Records provided Start Marker

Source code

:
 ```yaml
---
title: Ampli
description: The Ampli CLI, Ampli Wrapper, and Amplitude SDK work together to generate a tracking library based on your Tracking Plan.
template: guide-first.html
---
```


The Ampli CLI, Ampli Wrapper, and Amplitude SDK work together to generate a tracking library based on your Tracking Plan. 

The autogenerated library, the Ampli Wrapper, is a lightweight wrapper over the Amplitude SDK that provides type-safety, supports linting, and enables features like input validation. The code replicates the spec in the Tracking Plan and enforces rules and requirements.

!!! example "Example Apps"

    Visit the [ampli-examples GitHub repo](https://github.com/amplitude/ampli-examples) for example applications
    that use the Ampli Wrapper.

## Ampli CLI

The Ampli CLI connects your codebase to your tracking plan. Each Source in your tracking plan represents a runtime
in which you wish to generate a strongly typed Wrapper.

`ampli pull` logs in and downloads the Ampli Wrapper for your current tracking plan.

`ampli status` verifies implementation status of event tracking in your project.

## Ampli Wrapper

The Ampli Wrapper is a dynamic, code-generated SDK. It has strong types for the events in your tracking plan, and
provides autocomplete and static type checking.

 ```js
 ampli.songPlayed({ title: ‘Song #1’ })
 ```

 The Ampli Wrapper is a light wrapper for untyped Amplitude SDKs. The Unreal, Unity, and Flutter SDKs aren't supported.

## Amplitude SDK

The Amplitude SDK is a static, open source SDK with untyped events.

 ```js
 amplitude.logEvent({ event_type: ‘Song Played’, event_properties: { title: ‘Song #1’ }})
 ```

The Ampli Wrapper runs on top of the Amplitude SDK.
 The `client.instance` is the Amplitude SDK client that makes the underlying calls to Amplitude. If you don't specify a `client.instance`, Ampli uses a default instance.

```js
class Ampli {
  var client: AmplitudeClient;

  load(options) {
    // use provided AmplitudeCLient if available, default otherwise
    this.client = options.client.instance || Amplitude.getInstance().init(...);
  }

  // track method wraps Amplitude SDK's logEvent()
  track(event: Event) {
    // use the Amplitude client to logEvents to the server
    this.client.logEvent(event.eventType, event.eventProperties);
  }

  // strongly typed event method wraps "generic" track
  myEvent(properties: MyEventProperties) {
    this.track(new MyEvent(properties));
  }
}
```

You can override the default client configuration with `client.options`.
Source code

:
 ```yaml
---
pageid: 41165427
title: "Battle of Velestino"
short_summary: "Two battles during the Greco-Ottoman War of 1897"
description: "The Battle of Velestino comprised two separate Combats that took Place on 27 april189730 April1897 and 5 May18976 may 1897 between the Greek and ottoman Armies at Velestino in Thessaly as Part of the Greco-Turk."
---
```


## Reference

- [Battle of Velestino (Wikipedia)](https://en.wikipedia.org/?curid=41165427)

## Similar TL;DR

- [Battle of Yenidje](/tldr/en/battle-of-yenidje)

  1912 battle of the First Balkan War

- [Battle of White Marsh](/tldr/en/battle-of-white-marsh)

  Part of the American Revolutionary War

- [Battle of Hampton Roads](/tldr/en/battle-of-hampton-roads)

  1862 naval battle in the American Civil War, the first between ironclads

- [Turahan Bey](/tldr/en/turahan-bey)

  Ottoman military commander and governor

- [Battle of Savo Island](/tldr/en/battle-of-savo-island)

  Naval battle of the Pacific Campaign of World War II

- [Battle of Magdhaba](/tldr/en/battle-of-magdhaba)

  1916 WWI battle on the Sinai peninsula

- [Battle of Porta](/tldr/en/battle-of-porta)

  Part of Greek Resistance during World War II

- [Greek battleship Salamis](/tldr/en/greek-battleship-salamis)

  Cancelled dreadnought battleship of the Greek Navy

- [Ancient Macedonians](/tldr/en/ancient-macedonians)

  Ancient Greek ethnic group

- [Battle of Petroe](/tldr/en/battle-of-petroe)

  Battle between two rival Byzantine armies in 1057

Records provided End Marker

Work to complete: Find the lines in the records that contain the word "strongly", then copy every one of them.

Response for this exercise:
in which you wish to generate a strongly typed Wrapper.
  // strongly typed event method wraps "generic" track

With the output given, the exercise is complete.